* _Task requirements_: Produce a verbatim transcript of the entries below, excluding pictures.

......

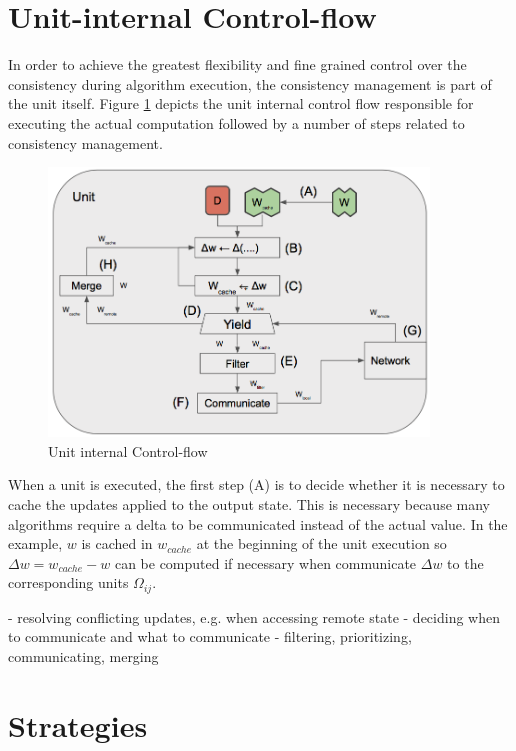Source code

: \section{Unit-internal Control-flow}
In order to achieve the greatest flexibility and fine grained control over the consistency during algorithm execution, the consistency management is part of the unit itself.
Figure \ref{fig:unit_internal_flow} depicts the unit internal control flow responsible for executing the actual computation followed by a number of steps related to consistency management.
\begin{figure}[ht]
\centering
\includegraphics[width=0.9\textwidth]{img/unit_internal_flow.png}
\caption{Unit internal Control-flow}
\label{fig:unit_internal_flow}
\end{figure}
When a unit is executed, the first step (A) is to decide whether it is necessary to cache the updates applied to the output state.
This is necessary because many algorithms require a delta to be communicated instead of the actual value.
In the example, $w$ is cached in $w_{cache}$ at the beginning of the unit execution so $\Delta w = w_{cache} - w$ can be computed if necessary when communicate $\Delta w$ to the corresponding units $\Omega_{ij}$.

- resolving conflicting updates, e.g. when accessing remote state
- deciding when to communicate and what to communicate
- filtering, prioritizing, communicating, merging

\section{Strategies}

	
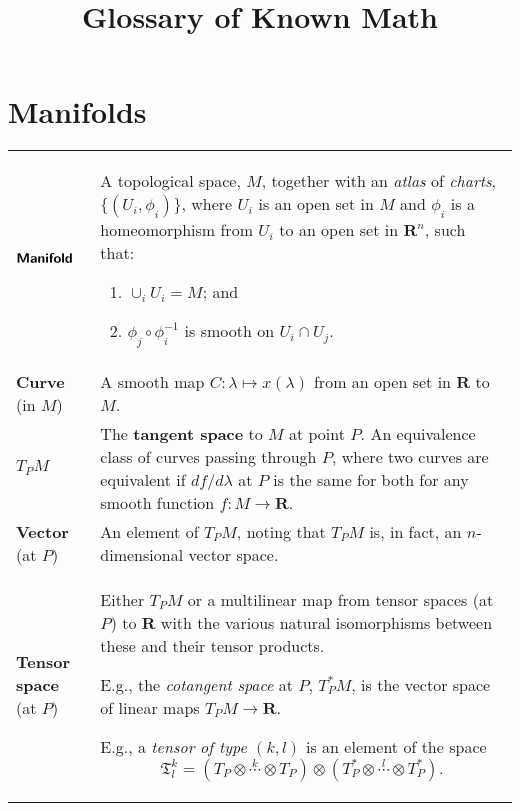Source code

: \documentclass[10pt, a4paper, twocolumn]{article}
\title{Glossary of Known Math}
\date{}
\author{}
\newcommand{\defn}[1]{\textbf{\textsf{#1}}}
\newcommand{\set}[1]{\mathbold{#1}}
\newcommand{\reals}{\set{R}}
\begin{document}
\addtolength{}%
\addtolength{}%
\maketitle
\section*{Manifolds}
\begin{tabularx}{\columnwidth}{@{}p{}>{\raggedright\arraybackslash}X@{}}
  \toprule
  $\defn{Manifold}$ & A topological space, $M$, together with an \emph{atlas} of \emph{charts}, $\{(U_i, \phi_i)\}$, where $U_i$ is an open set in $M$ and $\phi_i$ is a homeomorphism from $U_i$ to an open set in $\reals^n$, such that:
  \begin{enumerate}
  \item $\cup_i U_i = M$; and
  \item $\phi_j \circ \phi_i^{-1}$ is smooth on $U_i \cap U_j$.
  \end{enumerate} \\

  \defn{Curve} (in $M$) & A smooth map $C:\lambda \mapsto x(\lambda)$ from an open set in $\reals$ to $M$. \\

  $T_P M$ & The \defn{tangent space} to $M$ at point $P$. An equivalence class of curves passing through $P$, where two curves are equivalent if $df/d\lambda$ at $P$ is the same for both for any smooth function $f:M \to \reals$. \\

  \defn{Vector} (at $P$) & An element of $T_P M$, noting that $T_P M$ is, in fact, an $n$-dimensional vector space.\\
  
  \defn{Tensor space} (at $P$) & Either $T_P M$ or a multilinear map from tensor spaces (at $P$) to $\reals$ with the various natural isomorphisms between these and their tensor products.

  E.g., the \emph{cotangent space} at $P$, $T^*_P M$, is the vector space of linear maps $T_P M\to\reals$.

  E.g., a \emph{tensor of type $(k, l)$} is an element of the space
  \begin{equation*}
    \mathfrak{T}^k_l = (T_P \otimes \overset{k}{\dotsb} \otimes T_P) \otimes (T^*_P \otimes \overset{l}{\dotsb} \otimes T^*_P).  
  \end{equation*} \\
\end{tabularx}






\printbibliography%
\end{document}
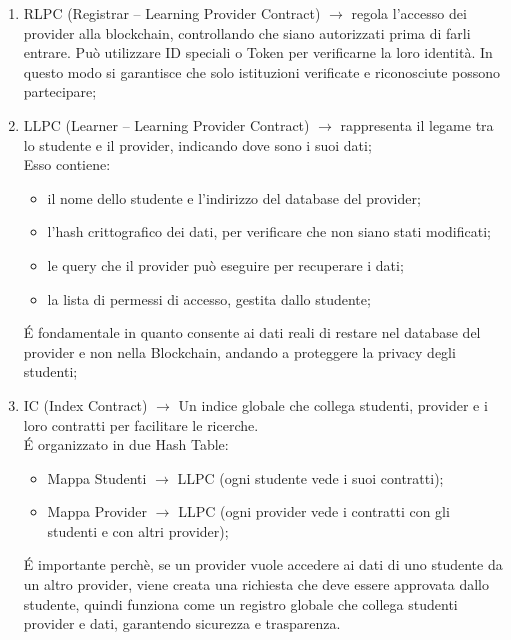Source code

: \begin{enumerate}
    \item RLPC (Registrar – Learning Provider Contract) $\rightarrow$ regola l’accesso dei provider alla blockchain, controllando che siano autorizzati prima di farli entrare. Può utilizzare ID speciali o Token per verificarne la loro identità. In questo modo si garantisce che solo istituzioni verificate e riconosciute possono partecipare;
    \item LLPC (Learner – Learning Provider Contract) $\rightarrow$ rappresenta il legame tra lo studente e il provider, indicando dove sono i suoi dati;
          \\Esso contiene:
            \begin{itemize}
                \item il nome dello studente e l'indirizzo del database del provider;
                \item l’hash crittografico dei dati, per verificare che non siano stati modificati;
                \item le query che il provider può eseguire per recuperare i dati;
                \item la lista di permessi di accesso, gestita dallo studente;
            \end{itemize}
            \'E fondamentale in quanto consente ai dati reali di restare nel database del provider e non nella Blockchain, andando a proteggere la privacy degli studenti;
    \item IC (Index Contract) $\rightarrow$ Un indice globale che collega studenti, provider e i loro contratti per facilitare le ricerche.
            \\\'E organizzato in due Hash Table:
            \begin{itemize}
                \item Mappa Studenti $\rightarrow$ LLPC (ogni studente vede i suoi contratti);
                \item Mappa Provider $\rightarrow$ LLPC (ogni provider vede i contratti con gli studenti e con altri provider);
            \end{itemize}
            \'E importante perchè, se un provider vuole accedere ai dati di uno studente da un altro provider, viene creata una richiesta che deve essere approvata dallo studente, quindi funziona come un registro globale che collega studenti provider e dati, garantendo sicurezza e trasparenza.
\end{enumerate}
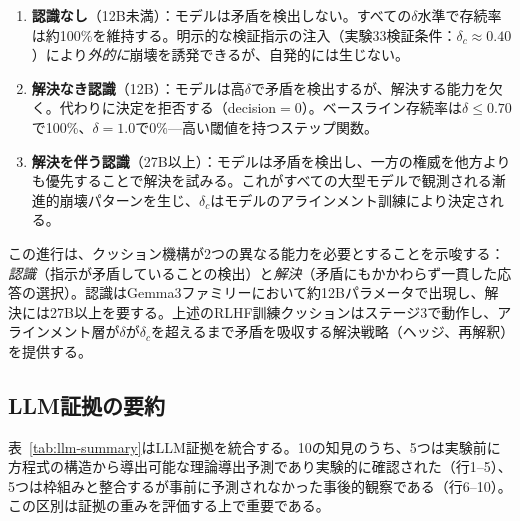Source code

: \documentclass[11pt,a4paper]{article}
\begin{document}
\begin{enumerate}
    \item \textbf{認識なし}（12B未満）：モデルは矛盾を検出しない。すべての$\delta$水準で存続率は約100\%を維持する。明示的な検証指示の注入（実験33検証条件：$\delta_c \approx 0.40$）により\emph{外的に}崩壊を誘発できるが、自発的には生じない。

    \item \textbf{解決なき認識}（12B）：モデルは高$\delta$で矛盾を検出するが、解決する能力を欠く。代わりに決定を拒否する（decision${}= 0$）。ベースライン存続率は$\delta \leq 0.70$で100\%、$\delta = 1.0$で0\%---高い閾値を持つステップ関数。

    \item \textbf{解決を伴う認識}（27B以上）：モデルは矛盾を検出し、一方の権威を他方よりも優先することで解決を試みる。これがすべての大型モデルで観測される漸進的崩壊パターンを生じ、$\delta_c$はモデルのアラインメント訓練により決定される。
\end{enumerate}

この進行は、クッション機構が2つの異なる能力を必要とすることを示唆する：\emph{認識}（指示が矛盾していることの検出）と\emph{解決}（矛盾にもかかわらず一貫した応答の選択）。認識はGemma3ファミリーにおいて約12Bパラメータで出現し、解決には27B以上を要する。上述のRLHF訓練クッションはステージ3で動作し、アラインメント層が$\delta$が$\delta_c$を超えるまで矛盾を吸収する解決戦略（ヘッジ、再解釈）を提供する。

\subsection{LLM証拠の要約}

表~\ref{tab:llm-summary}はLLM証拠を統合する。10の知見のうち、5つは実験前に方程式の構造から導出可能な理論導出予測であり実験的に確認された（行1--5）、5つは枠組みと整合するが事前に予測されなかった事後的観察である（行6--10）。この区別は証拠の重みを評価する上で重要である。
\end{document}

......

* _Expected answer_:
Source code

: \section{Unit-internal Control-flow}
In order to achieve the greatest flexibility and fine grained control over the consistency during algorithm execution, the consistency management is part of the unit itself.
Figure \ref{fig:unit_internal_flow} depicts the unit internal control flow responsible for executing the actual computation followed by a number of steps related to consistency management.
\begin{figure}[ht]
\centering
\includegraphics[width=0.9\textwidth]{img/unit_internal_flow.png}
\caption{Unit internal Control-flow}
\label{fig:unit_internal_flow}
\end{figure}
When a unit is executed, the first step (A) is to decide whether it is necessary to cache the updates applied to the output state.
This is necessary because many algorithms require a delta to be communicated instead of the actual value.
In the example, $w$ is cached in $w_{cache}$ at the beginning of the unit execution so $\Delta w = w_{cache} - w$ can be computed if necessary when communicate $\Delta w$ to the corresponding units $\Omega_{ij}$.

- resolving conflicting updates, e.g. when accessing remote state
- deciding when to communicate and what to communicate
- filtering, prioritizing, communicating, merging

\section{Strategies}

	
Source code

: \documentclass[10pt, a4paper, twocolumn]{article}
\title{Glossary of Known Math}
\date{}
\author{}
\newcommand{\defn}[1]{\textbf{\textsf{#1}}}
\newcommand{\set}[1]{\mathbold{#1}}
\newcommand{\reals}{\set{R}}
\begin{document}
\addtolength{}%
\addtolength{}%
\maketitle
\section*{Manifolds}
\begin{tabularx}{\columnwidth}{@{}p{}>{\raggedright\arraybackslash}X@{}}
  \toprule
  $\defn{Manifold}$ & A topological space, $M$, together with an \emph{atlas} of \emph{charts}, $\{(U_i, \phi_i)\}$, where $U_i$ is an open set in $M$ and $\phi_i$ is a homeomorphism from $U_i$ to an open set in $\reals^n$, such that:
  \begin{enumerate}
  \item $\cup_i U_i = M$; and
  \item $\phi_j \circ \phi_i^{-1}$ is smooth on $U_i \cap U_j$.
  \end{enumerate} \\

  \defn{Curve} (in $M$) & A smooth map $C:\lambda \mapsto x(\lambda)$ from an open set in $\reals$ to $M$. \\

  $T_P M$ & The \defn{tangent space} to $M$ at point $P$. An equivalence class of curves passing through $P$, where two curves are equivalent if $df/d\lambda$ at $P$ is the same for both for any smooth function $f:M \to \reals$. \\

  \defn{Vector} (at $P$) & An element of $T_P M$, noting that $T_P M$ is, in fact, an $n$-dimensional vector space.\\
  
  \defn{Tensor space} (at $P$) & Either $T_P M$ or a multilinear map from tensor spaces (at $P$) to $\reals$ with the various natural isomorphisms between these and their tensor products.

  E.g., the \emph{cotangent space} at $P$, $T^*_P M$, is the vector space of linear maps $T_P M\to\reals$.

  E.g., a \emph{tensor of type $(k, l)$} is an element of the space
  \begin{equation*}
    \mathfrak{T}^k_l = (T_P \otimes \overset{k}{\dotsb} \otimes T_P) \otimes (T^*_P \otimes \overset{l}{\dotsb} \otimes T^*_P).  
  \end{equation*} \\
\end{tabularx}






\printbibliography%
\end{document}
Source code

: \begin{enumerate}
    \item RLPC (Registrar – Learning Provider Contract) $\rightarrow$ regola l’accesso dei provider alla blockchain, controllando che siano autorizzati prima di farli entrare. Può utilizzare ID speciali o Token per verificarne la loro identità. In questo modo si garantisce che solo istituzioni verificate e riconosciute possono partecipare;
    \item LLPC (Learner – Learning Provider Contract) $\rightarrow$ rappresenta il legame tra lo studente e il provider, indicando dove sono i suoi dati;
          \\Esso contiene:
            \begin{itemize}
                \item il nome dello studente e l'indirizzo del database del provider;
                \item l’hash crittografico dei dati, per verificare che non siano stati modificati;
                \item le query che il provider può eseguire per recuperare i dati;
                \item la lista di permessi di accesso, gestita dallo studente;
            \end{itemize}
            \'E fondamentale in quanto consente ai dati reali di restare nel database del provider e non nella Blockchain, andando a proteggere la privacy degli studenti;
    \item IC (Index Contract) $\rightarrow$ Un indice globale che collega studenti, provider e i loro contratti per facilitare le ricerche.
            \\\'E organizzato in due Hash Table:
            \begin{itemize}
                \item Mappa Studenti $\rightarrow$ LLPC (ogni studente vede i suoi contratti);
                \item Mappa Provider $\rightarrow$ LLPC (ogni provider vede i contratti con gli studenti e con altri provider);
            \end{itemize}
            \'E importante perchè, se un provider vuole accedere ai dati di uno studente da un altro provider, viene creata una richiesta che deve essere approvata dallo studente, quindi funziona come un registro globale che collega studenti provider e dati, garantendo sicurezza e trasparenza.
\end{enumerate}
Source code

: \documentclass[11pt,a4paper]{article}
\begin{document}
\begin{enumerate}
    \item \textbf{認識なし}（12B未満）：モデルは矛盾を検出しない。すべての$\delta$水準で存続率は約100\%を維持する。明示的な検証指示の注入（実験33検証条件：$\delta_c \approx 0.40$）により\emph{外的に}崩壊を誘発できるが、自発的には生じない。

    \item \textbf{解決なき認識}（12B）：モデルは高$\delta$で矛盾を検出するが、解決する能力を欠く。代わりに決定を拒否する（decision${}= 0$）。ベースライン存続率は$\delta \leq 0.70$で100\%、$\delta = 1.0$で0\%---高い閾値を持つステップ関数。

    \item \textbf{解決を伴う認識}（27B以上）：モデルは矛盾を検出し、一方の権威を他方よりも優先することで解決を試みる。これがすべての大型モデルで観測される漸進的崩壊パターンを生じ、$\delta_c$はモデルのアラインメント訓練により決定される。
\end{enumerate}

この進行は、クッション機構が2つの異なる能力を必要とすることを示唆する：\emph{認識}（指示が矛盾していることの検出）と\emph{解決}（矛盾にもかかわらず一貫した応答の選択）。認識はGemma3ファミリーにおいて約12Bパラメータで出現し、解決には27B以上を要する。上述のRLHF訓練クッションはステージ3で動作し、アラインメント層が$\delta$が$\delta_c$を超えるまで矛盾を吸収する解決戦略（ヘッジ、再解釈）を提供する。

\subsection{LLM証拠の要約}

表~\ref{tab:llm-summary}はLLM証拠を統合する。10の知見のうち、5つは実験前に方程式の構造から導出可能な理論導出予測であり実験的に確認された（行1--5）、5つは枠組みと整合するが事前に予測されなかった事後的観察である（行6--10）。この区別は証拠の重みを評価する上で重要である。
\end{document}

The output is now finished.